Anselmo Gianfanti (Montiano 1857 – Cesena 1903) nel 1876 si iscrive all’Istituto di Belle Arti di Firenze entrando in contatto con gli artisti che frequentano il Caffè Michelangelo. Quell’anno stringe amicizia con Vittorio Corcos (Livorno 1859 – Firenze 1933), che lo ritrae nella spontaneità del momento con il mezzo-toscano acceso fra le labbra. Corcos lo seguirà a Napoli dove Gianfanti si è trasferito per studiare alla scuola verista di Domenico Morelli.

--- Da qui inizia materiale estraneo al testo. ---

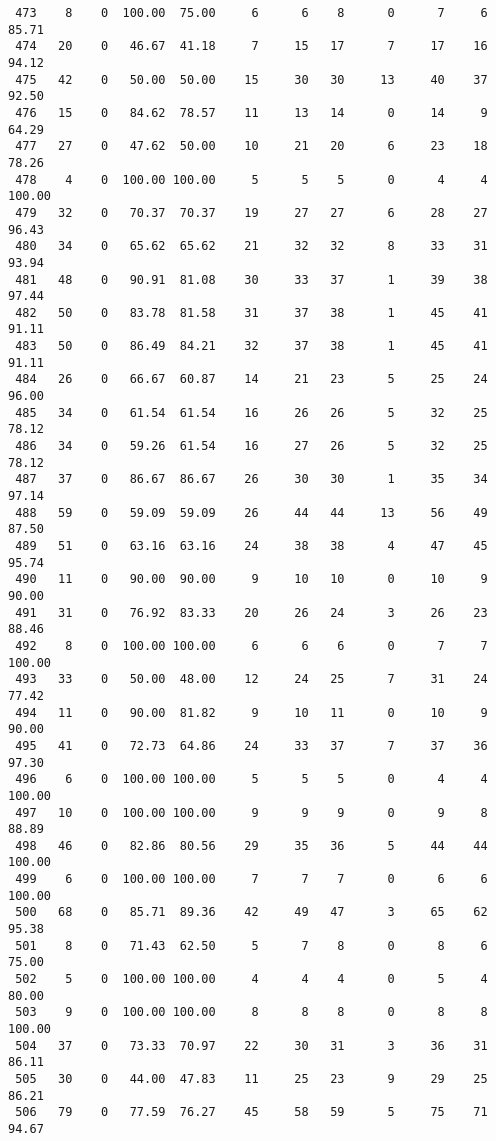 \begin{verbatim}
 473    8    0  100.00  75.00     6      6    8      0      7     6    85.71
 474   20    0   46.67  41.18     7     15   17      7     17    16    94.12
 475   42    0   50.00  50.00    15     30   30     13     40    37    92.50
 476   15    0   84.62  78.57    11     13   14      0     14     9    64.29
 477   27    0   47.62  50.00    10     21   20      6     23    18    78.26
 478    4    0  100.00 100.00     5      5    5      0      4     4   100.00
 479   32    0   70.37  70.37    19     27   27      6     28    27    96.43
 480   34    0   65.62  65.62    21     32   32      8     33    31    93.94
 481   48    0   90.91  81.08    30     33   37      1     39    38    97.44
 482   50    0   83.78  81.58    31     37   38      1     45    41    91.11
 483   50    0   86.49  84.21    32     37   38      1     45    41    91.11
 484   26    0   66.67  60.87    14     21   23      5     25    24    96.00
 485   34    0   61.54  61.54    16     26   26      5     32    25    78.12
 486   34    0   59.26  61.54    16     27   26      5     32    25    78.12
 487   37    0   86.67  86.67    26     30   30      1     35    34    97.14
 488   59    0   59.09  59.09    26     44   44     13     56    49    87.50
 489   51    0   63.16  63.16    24     38   38      4     47    45    95.74
 490   11    0   90.00  90.00     9     10   10      0     10     9    90.00
 491   31    0   76.92  83.33    20     26   24      3     26    23    88.46
 492    8    0  100.00 100.00     6      6    6      0      7     7   100.00
 493   33    0   50.00  48.00    12     24   25      7     31    24    77.42
 494   11    0   90.00  81.82     9     10   11      0     10     9    90.00
 495   41    0   72.73  64.86    24     33   37      7     37    36    97.30
 496    6    0  100.00 100.00     5      5    5      0      4     4   100.00
 497   10    0  100.00 100.00     9      9    9      0      9     8    88.89
 498   46    0   82.86  80.56    29     35   36      5     44    44   100.00
 499    6    0  100.00 100.00     7      7    7      0      6     6   100.00
 500   68    0   85.71  89.36    42     49   47      3     65    62    95.38
 501    8    0   71.43  62.50     5      7    8      0      8     6    75.00
 502    5    0  100.00 100.00     4      4    4      0      5     4    80.00
 503    9    0  100.00 100.00     8      8    8      0      8     8   100.00
 504   37    0   73.33  70.97    22     30   31      3     36    31    86.11
 505   30    0   44.00  47.83    11     25   23      9     29    25    86.21
 506   79    0   77.59  76.27    45     58   59      5     75    71    94.67

\end{verbatim}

Nonostante il successo di critica e i consensi che riceve, malato e in povertà rientra a Cesena dove la tubercolosi che lo affligge ne stronca la giovane vita.
La carriera artistica di Edgardo Saporetti (Bagnacavallo 1865 – Bellaria 1909) presenta alcuni punti in comune con quella di Gianfanti. Diplomato all’Accademia di Ravenna, si trasferisce anche lui a Napoli alla scuola di Morelli. Successivamente soggiorna a Roma prima di recarsi a Londra dove resterà dal 1897 e al 1902. Pittore di figura e ottimo ritrattista, Oltremanica trova fortuna e successo. In questo periodo si ritrae, non senza ironia, in abbigliamento dandy, smoking e lobbia, mentre tiene fra le labbra il meno aristocratico mezzo toscano.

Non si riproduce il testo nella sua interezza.